If there’s resistance, it’s also for good reasons. Machine learning is a tool. We use “artificial intelligence” as a metaphor. It makes it seem more alive than it is. But in the end, what matters is what we do with it.
There are applications that I find extremely scary – China’s application of facial recognition, for example. You can also cheat the machine – you can use another machine to create a fake image of yourself, to make believe that you are someone else. I think we haven’t even scratched the surface of what is possible, yet.
In terms of business models and the economic side of things, data has become gold.

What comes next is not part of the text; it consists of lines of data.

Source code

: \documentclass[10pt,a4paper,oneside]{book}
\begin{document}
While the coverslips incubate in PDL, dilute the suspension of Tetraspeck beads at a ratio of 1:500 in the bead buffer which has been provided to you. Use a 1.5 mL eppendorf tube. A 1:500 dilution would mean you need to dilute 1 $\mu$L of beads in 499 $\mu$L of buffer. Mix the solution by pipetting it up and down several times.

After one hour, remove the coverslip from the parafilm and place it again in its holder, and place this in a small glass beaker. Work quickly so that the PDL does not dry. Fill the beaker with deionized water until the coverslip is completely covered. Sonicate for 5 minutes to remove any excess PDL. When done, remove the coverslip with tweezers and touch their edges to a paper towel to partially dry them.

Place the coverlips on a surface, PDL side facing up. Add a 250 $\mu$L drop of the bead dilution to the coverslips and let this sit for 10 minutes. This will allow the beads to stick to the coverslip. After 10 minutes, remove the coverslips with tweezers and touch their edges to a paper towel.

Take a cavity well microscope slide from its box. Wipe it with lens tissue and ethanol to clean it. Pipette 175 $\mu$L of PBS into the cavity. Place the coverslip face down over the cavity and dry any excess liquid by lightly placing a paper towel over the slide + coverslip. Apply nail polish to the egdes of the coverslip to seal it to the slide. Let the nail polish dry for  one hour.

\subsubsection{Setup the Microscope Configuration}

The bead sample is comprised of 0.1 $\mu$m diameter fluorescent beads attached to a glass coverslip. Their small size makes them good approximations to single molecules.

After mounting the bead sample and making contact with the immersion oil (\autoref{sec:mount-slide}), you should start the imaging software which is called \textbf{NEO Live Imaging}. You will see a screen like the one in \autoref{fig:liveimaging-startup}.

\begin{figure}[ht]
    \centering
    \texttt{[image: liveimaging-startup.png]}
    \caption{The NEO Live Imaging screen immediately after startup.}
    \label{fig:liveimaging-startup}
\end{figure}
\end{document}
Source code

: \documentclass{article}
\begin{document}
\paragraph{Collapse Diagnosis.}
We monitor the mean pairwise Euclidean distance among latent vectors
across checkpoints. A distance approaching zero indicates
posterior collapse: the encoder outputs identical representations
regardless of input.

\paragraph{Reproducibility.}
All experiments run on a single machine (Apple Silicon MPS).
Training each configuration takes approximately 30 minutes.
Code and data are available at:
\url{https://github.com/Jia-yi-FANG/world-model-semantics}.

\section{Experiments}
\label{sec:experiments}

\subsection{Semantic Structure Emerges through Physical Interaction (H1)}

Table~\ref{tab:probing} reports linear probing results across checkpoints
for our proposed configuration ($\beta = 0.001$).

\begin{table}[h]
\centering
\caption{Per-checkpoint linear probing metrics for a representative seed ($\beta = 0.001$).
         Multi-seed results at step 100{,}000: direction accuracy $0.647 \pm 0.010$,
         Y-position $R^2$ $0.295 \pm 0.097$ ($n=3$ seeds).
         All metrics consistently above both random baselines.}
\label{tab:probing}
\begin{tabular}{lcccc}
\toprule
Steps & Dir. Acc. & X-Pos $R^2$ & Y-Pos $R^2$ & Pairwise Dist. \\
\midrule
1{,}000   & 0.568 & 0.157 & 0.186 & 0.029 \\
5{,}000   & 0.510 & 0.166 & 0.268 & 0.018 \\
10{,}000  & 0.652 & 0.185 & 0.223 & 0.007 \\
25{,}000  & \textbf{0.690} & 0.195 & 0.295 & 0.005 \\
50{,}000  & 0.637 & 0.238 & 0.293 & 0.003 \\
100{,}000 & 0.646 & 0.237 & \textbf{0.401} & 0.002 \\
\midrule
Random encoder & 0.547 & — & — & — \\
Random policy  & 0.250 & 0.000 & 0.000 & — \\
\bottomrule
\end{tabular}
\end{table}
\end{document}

As a researcher 15 years ago, you could approach a company, try your best, and have a reasonable chance that they give you some data to work with. In the eyes of the company, they worried a little about what you might find or about data leakage. But then it was “it’s okay, it’s just data.”
But, now, it’s much harder to get to the very same data. There is an awareness that data used for research can be used for other purposes. You can use it to make money. Or to learn something that you didn’t know before. The rise of machine data has propelled the notion that any data you have – even if you do not know now what you’re going to do with it – should be stored away in a treasure chest. How do I get the data? How do I protect it? The more data you have, the wealthier you are. Don’t give it away because, who knows, there may be value there that you can exploit or sell later.

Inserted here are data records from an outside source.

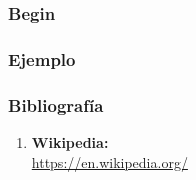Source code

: \documentclass[10pt]{beamer}
\title{}
\subtitle{Ejemplo: openMP}
\date{}
\author{Luis María Costero Valero\\Jesús Javier Domenech Arellano\\Hristo
  Ivanov Ivanov}
\institute{11 Enero 2016}
\begin{document}
\maketitle







\begin{frame}
  \frametitle{Begin}
\end{frame}


\begin{frame}
  \frametitle{Ejemplo}
\end{frame}

\begin{frame}
  \frametitle{Bibliografía}
  
  \begin{enumerate}
  \item \textbf{Wikipedia:}\\\url{https://en.wikipedia.org/}
  \end{enumerate}
\end{frame}
\end{document}
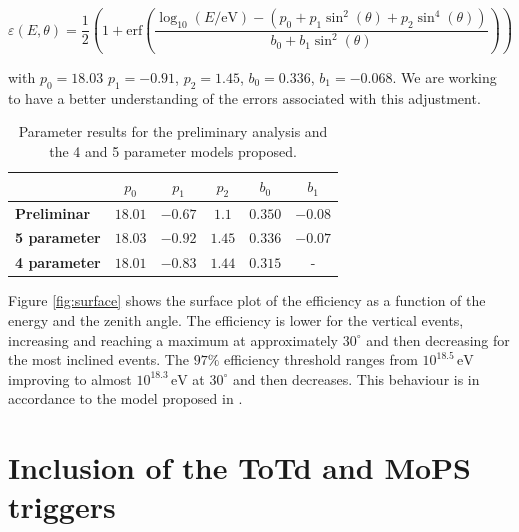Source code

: \documentclass[12pt,a4paper]{article}
\newcommand{\eV}{\, \mathrm{eV}}
\begin{document}
\begin{equation}
\varepsilon(E,\theta)=\frac{1}{2}\left(1+\mathrm{erf}\left(\frac{\log_{10}(E/\mathrm{eV})-(p_0+p_1\sin^2(\theta)+p_2\sin^4(\theta))}{b_0+b_1\sin^2(\theta)}\right)\right)
\label{eqn:fitting}
\end{equation}

with $p_0=18.03$ $p_1=-0.91$, $p_2=1.45$, $b_0=0.336$, $b_1=-0.068$. We are working to have a better understanding of the errors associated with this adjustment.

\begin{table}[]
\begin{center}
\begin{tabular}{l|ccccc}
        & \textbf{$p_0$} & \textbf{$p_1$} & \textbf{$p_2$} & \textbf{$b_0$} & \textbf{$b_1$} \\ \hline
\textbf{Preliminar}  & $18.01$        & $-0.67$        & $1.1$          & $0.350$        & $-0.08$        \\
\textbf{5 parameter} & $18.03$        & $-0.92$        & $1.45$         & $0.336$        & $-0.07$        \\
\textbf{4 parameter} & $18.01$        & $-0.83$        & $1.44$         & $0.315$        & -             
\end{tabular}
\end{center}
\caption{Parameter results for the preliminary analysis and the 4 and 5 parameter models proposed.}
\label{tab:parameters}
\end{table}

Figure \ref{fig:surface} shows the surface plot of the efficiency as a function of the energy and the zenith angle. The efficiency is lower for the vertical events, increasing and reaching a maximum at approximately $30^{\circ}$ and then decreasing for the most inclined events. The $97\%$ efficiency threshold ranges from $10^{18.5}\eV$ improving to almost $10^{18.3}\eV$ at $30^{\circ}$ and then decreases. This behaviour is in accordance to the model proposed in \cite{VerticalSpectrum}.


\section{Inclusion of the ToTd and MoPS triggers}
\label{sec:new}
\end{document}
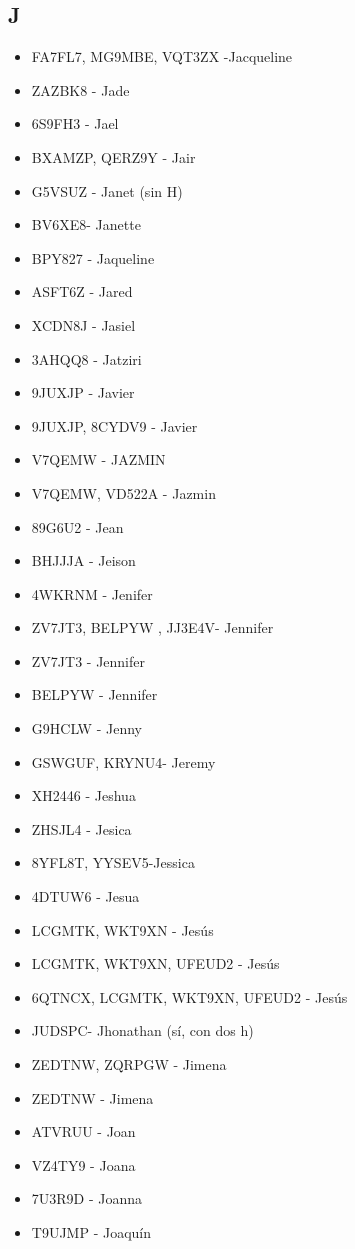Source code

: \subsection*{J}
\begin{itemize}[leftmargin=*,nosep]
\item FA7FL7, MG9MBE, VQT3ZX -Jacqueline
\item ZAZBK8 - Jade
\item 6S9FH3 - Jael
\item BXAMZP, QERZ9Y - Jair
\item G5VSUZ - Janet (sin H)
\item BV6XE8- Janette
\item BPY827 - Jaqueline
\item ASFT6Z - Jared
\item XCDN8J - Jasiel
\item 3AHQQ8 - Jatziri
\item 9JUXJP - Javier
\item 9JUXJP, 8CYDV9 - Javier
\item V7QEMW - JAZMIN
\item V7QEMW, VD522A - Jazmin
\item 89G6U2 - Jean
\item BHJJJA - Jeison
\item 4WKRNM - Jenifer
\item ZV7JT3, BELPYW , JJ3E4V- Jennifer
\item ZV7JT3 - Jennifer
\item BELPYW - Jennifer
\item G9HCLW - Jenny
\item GSWGUF, KRYNU4- Jeremy
\item XH2446 - Jeshua
\item ZHSJL4 - Jesica
\item 8YFL8T, YYSEV5-Jessica
\item 4DTUW6 - Jesua
\item LCGMTK, WKT9XN - Jesús
\item LCGMTK, WKT9XN, UFEUD2 - Jesús
\item 6QTNCX, LCGMTK, WKT9XN, UFEUD2 - Jesús
\item JUDSPC- Jhonathan (sí, con dos h)
\item ZEDTNW, ZQRPGW - Jimena
\item ZEDTNW - Jimena
\item ATVRUU - Joan
\item VZ4TY9 - Joana
\item 7U3R9D - Joanna
\item T9UJMP - Joaquín

\end{itemize}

When we consumers use Google, we give away a lot of our data. If I gave you the dollar value of this data, you might actually realize that the services of Google are particularly prohibitive. Google Maps is in fact extremely expensive because we’re giving up a lot about ourselves.

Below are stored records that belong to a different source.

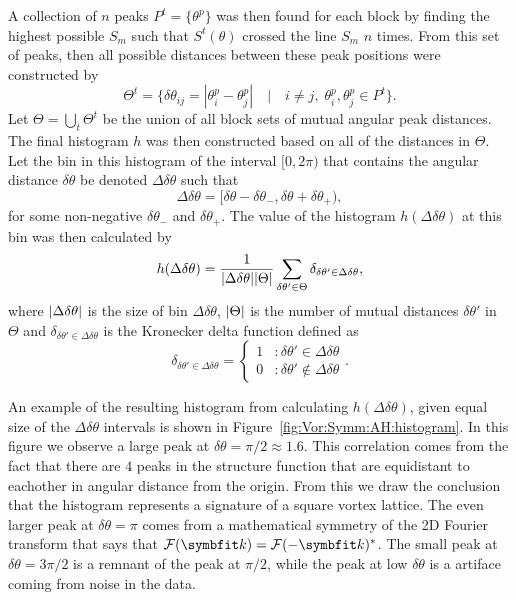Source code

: A collection of $n$ peaks $P^t = \{\theta^p\}$ was then found for each block by finding the highest possible $S_m$ such that $S^t(\theta)$ crossed the line $S_m$ $n$ times. From this set of peaks,
then all possible distances between these peak positions were constructed by
\begin{equation}
    \label{eq:Vor:Symm:AH:mutualDistances}
    \Theta^t = \{\delta\theta_{ij} = |\theta^p_i-\theta^p_j|\quad|\quad i\neq j,\;\theta_i^p,\theta_j^p\in P^t\}.
\end{equation}
Let $\Theta = \bigcup_t\Theta^t$ be the union of all block sets of mutual angular peak distances. The final histogram $h$ was then constructed based on all of the distances in $\Theta$. Let the bin
in this histogram of the interval $[0,2\pi)$ that contains the angular distance $\delta\theta$ be denoted $\Delta\delta\theta$ such that 
\begin{equation}
    \label{eq:Vor:Symm:AH:mutualDistancesBin}
    \Delta\delta\theta = [\delta\theta-\delta\theta_-,\delta\theta+\delta\theta_+),
\end{equation}
for some non-negative $\delta\theta_-$ and $\delta\theta_+$. The value of the histogram $h(\Delta\delta\theta)$ at this bin was then calculated by
\begin{equation}
    \label{eq:Vor:Symm:AH:histogramDef}
    h(\Delta\delta\theta) = \frac{1}{\lvert \Delta\delta\theta \rvert\lvert \Theta \rvert}\sum_{\delta\theta'\in\Theta}\delta_{\delta\theta'\in\Delta\delta\theta},
\end{equation}
where $\lvert \Delta\delta\theta \rvert$ is the size of bin $\Delta\delta\theta$, $\lvert \Theta \rvert$ is the number of mutual distances $\delta\theta'$ in $\Theta$
and $\delta_{\delta\theta'\in\Delta\delta\theta}$ is the Kronecker delta function defined as
\begin{equation}
    \label{eq:Vor:Symm:AH:kroneckerDelta}
    \delta_{\delta\theta'\in\Delta\delta\theta} = \left\{
    \begin{array}{lr}
        1 & : \delta\theta'\in\Delta\delta\theta \\
        0 & : \delta\theta'\notin\Delta\delta\theta
    \end{array}\right. .
\end{equation}

An example of the resulting histogram from calculating $h(\Delta\delta\theta)$, given equal size of the $\Delta\delta\theta$ intervals is shown in Figure~\ref{fig:Vor:Symm:AH:histogram}.
In this figure we observe a large peak at $\delta\theta = \pi/2 \approx 1.6$. This correlation comes from the fact that there are $4$ peaks in the structure function
that are equidistant to eachother in angular distance from the origin. From this we draw the conclusion that the histogram represents a signature of a square vortex
lattice. The even larger peak at $\delta\theta = \pi$ comes from a mathematical symmetry of the 2D Fourier transform
that says that $\mathcal{F}(\v{k}) = \mathcal{F}(-\v{k})^\ast$. The small peak at $\delta\theta = 3\pi/2$ is a remnant of the peak at $\pi/2$, while the peak at low $\delta\theta$
is a artiface coming from noise in the data.

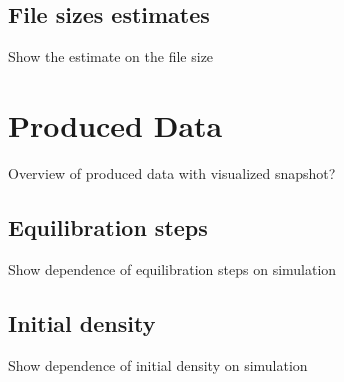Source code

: \subsection{File sizes estimates}
\label{sec:file_size}
Show the estimate on the file size

\section{Produced Data}
\label{sec:data}
Overview of produced data with visualized snapshot?

\subsection{Equilibration steps}
\label{sec:eq_steps}
Show dependence of equilibration steps on simulation

\subsection{Initial density}
\label{sec:}
Show dependence of initial density on simulation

If you move people away from being machine reliant, what’s left? In the AlphaGo situation, you mentioned the role of intuition. Can you develop someone’s trust in their intuition?
Yes, thank God, you can! [Laughs]
The key to develop your intuition is to have unambiguous and immediate feedback about your decisions. And that’s why it’s very hard, in fact, for managers to develop good intuition, despite some of their own beliefs.
If you’re an emergency room doctor who sees many, many patients, your decisions have immediate consequences. So you see right away, if you were wrong or if you were right. It’s sometimes ambiguous, but often if you say, “Oh, we need to do xyz,” and it fails, you have immediate feedback.
But let’s say you are a doctor working elsewhere in the same hospital but not in the emergency room. You believe that one of your patients has pneumonia, so you order an X-ray. But then you go home because you are done with your day. In the meantime, someone else was responsible for the care of that patient. You may never even know the result of the X-rays you ordered. Or, if you do get that feedback some days later, you will have forgotten what made you reach the pneumonia conclusion at that time.
Are there processes that companies can put in place to create more opportunities for this kind of feedback?
It is less a definitive process than an approach: we need to be extremely careful not to simply reward outcomes.
We tend to evaluate our decisions based on the success or failure of our results. CEOs know that they need to show success, whatever the reasons. The results of the decisions matter more than how you make the decisions. So, if you’re successful in whatever you do, you get your bonus and, with it, the implicit message that you will be rewarded regardless of the why. You may have been successful for all sorts of other reasons than your decisions. It could have been luck, for example. The reward creates the wrong incentive and prevents you from learning from your mistakes in the decision-making process.
When we do look, we look at the decisions when something has gone wrong. In a crash, you really want to know what’s going on and, along with it, who is to blame – usually the wrong person. Bad outcomes sometimes force you to go deeper. But with good outcomes, we do not care much. We celebrate and move on. Yet, we may have just been lucky this time and failing to recognize this possibility makes us unduly overconfident for the future.